**WHAT THE TASK ASKS**
Of all the lines below, return only those starting with the line holding "In addition, it" and going on through the line holding "For as long", exactly as written.

**THE DATA**

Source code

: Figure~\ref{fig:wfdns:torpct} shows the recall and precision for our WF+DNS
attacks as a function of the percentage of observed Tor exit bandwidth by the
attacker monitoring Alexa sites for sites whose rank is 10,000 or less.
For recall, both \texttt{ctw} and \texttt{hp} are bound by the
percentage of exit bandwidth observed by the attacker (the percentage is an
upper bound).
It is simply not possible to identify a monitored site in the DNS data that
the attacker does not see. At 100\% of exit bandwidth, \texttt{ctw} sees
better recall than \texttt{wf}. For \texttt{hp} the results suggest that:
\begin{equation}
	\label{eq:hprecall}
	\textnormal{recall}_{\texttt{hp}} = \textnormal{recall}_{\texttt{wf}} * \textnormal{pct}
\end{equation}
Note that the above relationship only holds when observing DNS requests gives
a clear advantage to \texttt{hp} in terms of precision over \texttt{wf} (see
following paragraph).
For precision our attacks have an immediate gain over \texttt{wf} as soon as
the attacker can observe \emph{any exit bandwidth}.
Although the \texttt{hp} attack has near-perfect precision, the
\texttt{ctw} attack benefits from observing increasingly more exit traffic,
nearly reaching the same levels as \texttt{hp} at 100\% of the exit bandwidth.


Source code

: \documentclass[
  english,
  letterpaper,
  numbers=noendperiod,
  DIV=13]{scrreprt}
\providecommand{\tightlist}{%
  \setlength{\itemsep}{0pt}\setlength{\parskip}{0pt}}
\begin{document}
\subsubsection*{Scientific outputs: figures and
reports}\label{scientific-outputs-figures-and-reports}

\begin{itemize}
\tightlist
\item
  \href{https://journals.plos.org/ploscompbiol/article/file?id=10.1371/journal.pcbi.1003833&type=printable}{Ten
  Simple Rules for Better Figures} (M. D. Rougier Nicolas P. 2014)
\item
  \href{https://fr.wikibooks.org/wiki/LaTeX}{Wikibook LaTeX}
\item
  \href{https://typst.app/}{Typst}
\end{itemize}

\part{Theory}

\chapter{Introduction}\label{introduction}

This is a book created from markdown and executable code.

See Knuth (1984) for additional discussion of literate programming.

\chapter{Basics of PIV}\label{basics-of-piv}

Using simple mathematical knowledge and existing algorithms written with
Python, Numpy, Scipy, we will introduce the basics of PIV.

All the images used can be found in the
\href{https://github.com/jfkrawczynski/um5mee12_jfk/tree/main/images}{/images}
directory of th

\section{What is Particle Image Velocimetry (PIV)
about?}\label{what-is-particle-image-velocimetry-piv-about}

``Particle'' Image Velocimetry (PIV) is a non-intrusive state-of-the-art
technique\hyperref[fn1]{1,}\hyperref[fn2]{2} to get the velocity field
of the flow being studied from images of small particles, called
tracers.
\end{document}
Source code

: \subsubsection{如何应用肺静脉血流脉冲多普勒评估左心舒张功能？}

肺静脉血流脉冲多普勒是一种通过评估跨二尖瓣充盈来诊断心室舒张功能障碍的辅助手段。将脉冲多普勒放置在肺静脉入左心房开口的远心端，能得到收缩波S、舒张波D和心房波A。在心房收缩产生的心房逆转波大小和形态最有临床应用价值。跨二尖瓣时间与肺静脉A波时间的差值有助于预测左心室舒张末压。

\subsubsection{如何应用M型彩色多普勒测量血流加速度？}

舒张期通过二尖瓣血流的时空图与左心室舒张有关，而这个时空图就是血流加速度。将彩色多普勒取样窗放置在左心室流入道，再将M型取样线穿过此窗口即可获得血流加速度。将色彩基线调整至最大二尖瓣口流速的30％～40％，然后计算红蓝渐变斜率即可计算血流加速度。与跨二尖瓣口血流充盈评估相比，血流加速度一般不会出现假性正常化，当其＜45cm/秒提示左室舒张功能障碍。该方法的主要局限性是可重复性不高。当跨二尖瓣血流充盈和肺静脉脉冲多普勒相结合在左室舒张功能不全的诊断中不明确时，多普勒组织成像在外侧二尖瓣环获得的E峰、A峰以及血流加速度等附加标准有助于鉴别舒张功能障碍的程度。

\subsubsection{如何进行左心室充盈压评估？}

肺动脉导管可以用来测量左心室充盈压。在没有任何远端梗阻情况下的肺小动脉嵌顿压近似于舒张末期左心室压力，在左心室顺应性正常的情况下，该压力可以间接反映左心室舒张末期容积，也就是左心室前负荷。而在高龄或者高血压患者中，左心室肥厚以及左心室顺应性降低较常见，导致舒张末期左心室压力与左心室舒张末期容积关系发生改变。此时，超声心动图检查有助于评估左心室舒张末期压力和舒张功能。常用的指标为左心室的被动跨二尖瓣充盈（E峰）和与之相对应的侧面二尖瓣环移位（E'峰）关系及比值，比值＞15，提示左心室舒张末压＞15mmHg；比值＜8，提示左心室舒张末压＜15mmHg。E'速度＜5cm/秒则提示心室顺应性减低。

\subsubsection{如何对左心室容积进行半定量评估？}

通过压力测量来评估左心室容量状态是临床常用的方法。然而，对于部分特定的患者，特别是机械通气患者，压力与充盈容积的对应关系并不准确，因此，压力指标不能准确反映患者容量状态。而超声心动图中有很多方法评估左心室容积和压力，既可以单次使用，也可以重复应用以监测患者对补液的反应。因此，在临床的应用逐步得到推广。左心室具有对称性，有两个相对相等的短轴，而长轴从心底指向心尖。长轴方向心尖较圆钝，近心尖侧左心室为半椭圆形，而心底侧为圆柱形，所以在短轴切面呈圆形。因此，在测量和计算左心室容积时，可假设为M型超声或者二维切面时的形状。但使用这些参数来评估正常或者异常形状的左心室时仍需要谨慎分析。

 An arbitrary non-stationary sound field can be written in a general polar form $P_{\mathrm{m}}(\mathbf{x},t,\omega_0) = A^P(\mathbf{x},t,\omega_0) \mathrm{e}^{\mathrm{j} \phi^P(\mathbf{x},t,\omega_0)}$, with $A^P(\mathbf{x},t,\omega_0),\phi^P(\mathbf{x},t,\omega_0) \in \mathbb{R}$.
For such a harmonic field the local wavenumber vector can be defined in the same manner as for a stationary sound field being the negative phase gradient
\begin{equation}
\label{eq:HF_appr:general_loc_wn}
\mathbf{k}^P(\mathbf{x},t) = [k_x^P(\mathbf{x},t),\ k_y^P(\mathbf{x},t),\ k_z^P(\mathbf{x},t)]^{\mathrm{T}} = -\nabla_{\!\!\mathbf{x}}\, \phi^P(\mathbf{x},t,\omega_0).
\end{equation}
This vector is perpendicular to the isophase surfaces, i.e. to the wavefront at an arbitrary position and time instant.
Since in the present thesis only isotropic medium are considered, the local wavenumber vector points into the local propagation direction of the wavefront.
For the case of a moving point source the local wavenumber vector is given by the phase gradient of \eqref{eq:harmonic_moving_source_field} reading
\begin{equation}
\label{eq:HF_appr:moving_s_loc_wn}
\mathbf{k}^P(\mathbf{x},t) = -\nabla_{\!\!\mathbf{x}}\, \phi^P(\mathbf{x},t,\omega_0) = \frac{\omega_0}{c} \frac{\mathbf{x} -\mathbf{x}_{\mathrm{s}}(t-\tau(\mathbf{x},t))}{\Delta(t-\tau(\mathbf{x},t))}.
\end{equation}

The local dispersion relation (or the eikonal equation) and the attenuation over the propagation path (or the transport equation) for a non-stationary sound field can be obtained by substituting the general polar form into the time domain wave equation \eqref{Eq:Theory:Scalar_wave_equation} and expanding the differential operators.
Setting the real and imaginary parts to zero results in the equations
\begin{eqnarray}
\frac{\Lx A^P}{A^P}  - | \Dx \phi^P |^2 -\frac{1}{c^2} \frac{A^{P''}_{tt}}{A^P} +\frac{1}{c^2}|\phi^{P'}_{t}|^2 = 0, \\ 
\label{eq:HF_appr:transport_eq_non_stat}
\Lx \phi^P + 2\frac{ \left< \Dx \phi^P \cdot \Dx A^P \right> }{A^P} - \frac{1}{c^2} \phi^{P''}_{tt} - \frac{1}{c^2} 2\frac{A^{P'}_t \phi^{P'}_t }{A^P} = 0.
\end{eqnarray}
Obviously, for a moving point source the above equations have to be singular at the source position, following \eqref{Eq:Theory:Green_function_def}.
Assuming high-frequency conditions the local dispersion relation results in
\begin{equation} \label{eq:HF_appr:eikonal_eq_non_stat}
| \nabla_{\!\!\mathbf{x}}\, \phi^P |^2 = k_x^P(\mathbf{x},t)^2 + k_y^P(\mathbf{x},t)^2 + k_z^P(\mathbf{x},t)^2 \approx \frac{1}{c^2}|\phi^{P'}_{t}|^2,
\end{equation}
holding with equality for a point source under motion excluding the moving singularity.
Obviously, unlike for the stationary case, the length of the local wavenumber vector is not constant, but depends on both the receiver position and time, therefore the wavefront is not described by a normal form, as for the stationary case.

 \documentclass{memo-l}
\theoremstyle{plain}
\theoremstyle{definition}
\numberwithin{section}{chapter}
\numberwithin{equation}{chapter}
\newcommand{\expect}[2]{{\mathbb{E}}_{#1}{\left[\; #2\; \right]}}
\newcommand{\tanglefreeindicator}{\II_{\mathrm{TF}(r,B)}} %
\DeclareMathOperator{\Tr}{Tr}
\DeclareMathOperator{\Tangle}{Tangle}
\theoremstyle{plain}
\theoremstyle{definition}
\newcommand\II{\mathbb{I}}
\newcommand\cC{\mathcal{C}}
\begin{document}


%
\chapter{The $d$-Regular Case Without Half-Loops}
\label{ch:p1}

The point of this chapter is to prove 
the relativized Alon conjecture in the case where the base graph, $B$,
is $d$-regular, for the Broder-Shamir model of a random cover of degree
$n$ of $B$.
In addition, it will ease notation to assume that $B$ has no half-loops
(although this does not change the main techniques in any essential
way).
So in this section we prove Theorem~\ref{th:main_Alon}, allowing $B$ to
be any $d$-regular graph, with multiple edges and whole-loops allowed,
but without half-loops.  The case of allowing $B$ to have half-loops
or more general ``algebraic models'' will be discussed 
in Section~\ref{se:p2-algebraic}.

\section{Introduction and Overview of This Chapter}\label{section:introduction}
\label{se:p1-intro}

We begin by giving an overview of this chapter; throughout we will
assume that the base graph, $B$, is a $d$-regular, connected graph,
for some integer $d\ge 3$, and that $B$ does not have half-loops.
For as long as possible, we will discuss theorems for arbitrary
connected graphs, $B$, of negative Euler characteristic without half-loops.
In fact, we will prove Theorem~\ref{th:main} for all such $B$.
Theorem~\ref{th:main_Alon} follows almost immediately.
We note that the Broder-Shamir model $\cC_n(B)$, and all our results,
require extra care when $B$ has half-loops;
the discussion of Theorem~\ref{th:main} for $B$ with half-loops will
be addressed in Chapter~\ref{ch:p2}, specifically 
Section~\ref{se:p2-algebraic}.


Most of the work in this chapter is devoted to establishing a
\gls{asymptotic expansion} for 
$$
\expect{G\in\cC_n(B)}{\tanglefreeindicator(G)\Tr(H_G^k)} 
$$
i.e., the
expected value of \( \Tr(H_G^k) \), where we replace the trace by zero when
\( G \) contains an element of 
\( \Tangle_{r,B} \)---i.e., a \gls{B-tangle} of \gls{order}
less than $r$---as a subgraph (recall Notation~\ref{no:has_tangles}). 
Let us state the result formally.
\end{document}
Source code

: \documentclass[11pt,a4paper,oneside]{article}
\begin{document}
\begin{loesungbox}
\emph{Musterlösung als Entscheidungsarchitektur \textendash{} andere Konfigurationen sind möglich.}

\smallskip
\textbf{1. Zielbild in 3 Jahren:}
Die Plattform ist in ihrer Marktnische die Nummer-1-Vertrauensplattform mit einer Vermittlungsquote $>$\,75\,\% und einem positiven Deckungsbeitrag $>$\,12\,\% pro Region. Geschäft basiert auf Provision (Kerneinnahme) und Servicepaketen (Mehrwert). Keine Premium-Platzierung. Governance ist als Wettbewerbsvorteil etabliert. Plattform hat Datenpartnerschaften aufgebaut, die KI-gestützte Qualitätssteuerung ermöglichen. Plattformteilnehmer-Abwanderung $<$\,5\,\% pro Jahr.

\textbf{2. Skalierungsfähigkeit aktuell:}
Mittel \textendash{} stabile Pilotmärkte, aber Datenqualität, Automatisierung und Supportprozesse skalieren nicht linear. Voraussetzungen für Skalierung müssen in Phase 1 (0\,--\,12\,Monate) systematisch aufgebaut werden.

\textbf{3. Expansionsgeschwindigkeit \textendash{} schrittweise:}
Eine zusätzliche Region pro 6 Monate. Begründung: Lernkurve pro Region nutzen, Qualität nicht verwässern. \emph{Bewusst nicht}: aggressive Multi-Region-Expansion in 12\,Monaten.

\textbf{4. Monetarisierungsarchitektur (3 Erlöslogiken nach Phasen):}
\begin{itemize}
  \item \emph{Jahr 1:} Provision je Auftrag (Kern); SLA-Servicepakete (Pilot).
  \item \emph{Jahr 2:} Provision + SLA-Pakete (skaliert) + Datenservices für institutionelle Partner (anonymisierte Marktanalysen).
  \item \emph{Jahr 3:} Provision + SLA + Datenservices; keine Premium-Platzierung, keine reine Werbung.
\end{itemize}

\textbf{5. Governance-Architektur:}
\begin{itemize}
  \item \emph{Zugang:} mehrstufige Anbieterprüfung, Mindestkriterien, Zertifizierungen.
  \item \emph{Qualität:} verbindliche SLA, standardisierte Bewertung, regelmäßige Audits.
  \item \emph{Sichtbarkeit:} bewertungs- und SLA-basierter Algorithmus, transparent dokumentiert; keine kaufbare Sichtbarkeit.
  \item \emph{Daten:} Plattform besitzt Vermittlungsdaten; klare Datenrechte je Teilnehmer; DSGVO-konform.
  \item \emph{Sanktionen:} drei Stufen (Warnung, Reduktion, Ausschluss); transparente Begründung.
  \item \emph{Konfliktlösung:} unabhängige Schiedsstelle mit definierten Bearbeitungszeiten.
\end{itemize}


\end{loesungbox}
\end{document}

**RESPONSE BOX**
In addition, it will ease notation to assume that $B$ has no half-loops
(although this does not change the main techniques in any essential
way).
So in this section we prove Theorem~\ref{th:main_Alon}, allowing $B$ to
be any $d$-regular graph, with multiple edges and whole-loops allowed,
but without half-loops.  The case of allowing $B$ to have half-loops
or more general ``algebraic models'' will be discussed 
in Section~\ref{se:p2-algebraic}.

\section{Introduction and Overview of This Chapter}\label{section:introduction}
\label{se:p1-intro}

We begin by giving an overview of this chapter; throughout we will
assume that the base graph, $B$, is a $d$-regular, connected graph,
for some integer $d\ge 3$, and that $B$ does not have half-loops.
For as long as possible, we will discuss theorems for arbitrary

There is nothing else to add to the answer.